Six banners of checkered flags stretch across opposing walls in the main architectural module on the top floor. Behind these flags are two figural tree-shaped pieces made of wire and cloth. The back wall-art evokes imagery of either golf ball silhouettes or a chain-linked fence. As I examined the intricacies of the different aesthetics, Johnson himself stood beside me, staring at his work just as intensely. "When I come back for the opening I can look at my work as a viewer rather than as a maker," Johnson said.

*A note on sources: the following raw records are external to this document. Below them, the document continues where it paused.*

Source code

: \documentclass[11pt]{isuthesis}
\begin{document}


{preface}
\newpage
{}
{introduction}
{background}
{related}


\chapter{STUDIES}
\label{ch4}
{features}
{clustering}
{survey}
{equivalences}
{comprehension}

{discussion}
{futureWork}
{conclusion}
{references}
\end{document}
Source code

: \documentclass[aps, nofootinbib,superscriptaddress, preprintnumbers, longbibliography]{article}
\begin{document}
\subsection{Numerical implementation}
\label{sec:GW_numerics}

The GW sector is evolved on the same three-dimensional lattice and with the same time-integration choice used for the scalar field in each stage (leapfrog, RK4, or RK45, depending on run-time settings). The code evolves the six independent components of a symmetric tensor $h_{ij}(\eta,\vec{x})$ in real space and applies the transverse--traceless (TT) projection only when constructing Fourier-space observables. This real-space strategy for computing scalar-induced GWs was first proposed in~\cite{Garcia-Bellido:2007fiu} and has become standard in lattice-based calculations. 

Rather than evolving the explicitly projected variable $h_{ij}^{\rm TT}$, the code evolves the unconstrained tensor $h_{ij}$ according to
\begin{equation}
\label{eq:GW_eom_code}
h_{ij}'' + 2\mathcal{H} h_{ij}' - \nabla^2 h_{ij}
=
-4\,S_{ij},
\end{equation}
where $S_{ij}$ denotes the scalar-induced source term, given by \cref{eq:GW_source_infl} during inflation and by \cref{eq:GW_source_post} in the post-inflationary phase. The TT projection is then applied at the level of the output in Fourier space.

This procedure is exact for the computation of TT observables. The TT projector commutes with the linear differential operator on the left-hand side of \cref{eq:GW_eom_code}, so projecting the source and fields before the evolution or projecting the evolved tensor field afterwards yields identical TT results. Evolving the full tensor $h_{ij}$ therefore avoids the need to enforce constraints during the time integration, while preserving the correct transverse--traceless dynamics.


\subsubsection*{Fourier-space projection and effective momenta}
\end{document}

Johnson showcases two main sculptural installations on the bottom floor of the exhibition. Against a large window on one wall of the room is a streaming ribbon sculpture made of yellow, orange, white and pink glossy ribbons. The ribbons, held up by pins, fall from the ceiling; the ribbon tails meet on the floor in a nest of tangled undulations.
"I've seen [the ribbon] installation outside of this [7 p.m.] hour and it's really pretty reflecting the light from the sunset and its delicate features," Dolly Li, a Baker senior and Economics and Visual and Dramatic Arts double major, said.
The second sculptural piece on the bottom floor consists of a long, rippling white ribbon which cuts across the floor at an obtuse angle. Sitting atop the ribbon on one end of the room is an amorphous mass of cement divot-shaped blocks with green-tipped white pegs of wood protruding through the tops of them. Though this floor installation is distinct in form and function from its streaming ribbon counterpart, Johnson places the two in dialogue through the common element of the undulating glossy ribbon.
The most representational form of art included in "9" is an expansive wall mural of a golf game scorecard. The straight lines and ordered columns of the mural exist in blatant contrast to the opposing wall of free-falling ribbon.
Perhaps the most unconventional aspect of Johnson's exhibition is not what is included, but rather what is not.
"[The exhibition] is a fractured installation. Giving the works titles might fracture them even more," Johnson said of his decision to exclude the normative titles.
Despite its disorienting and seemingly arbitrary composition, Johnson's "9" succeeds in showcasing the aesthetics of texture and abstraction. With simple colors and materials, Johnson artfully demonstrates how a space, in this case, a golf course, is constructed, and how particular elements define a mode of architecture.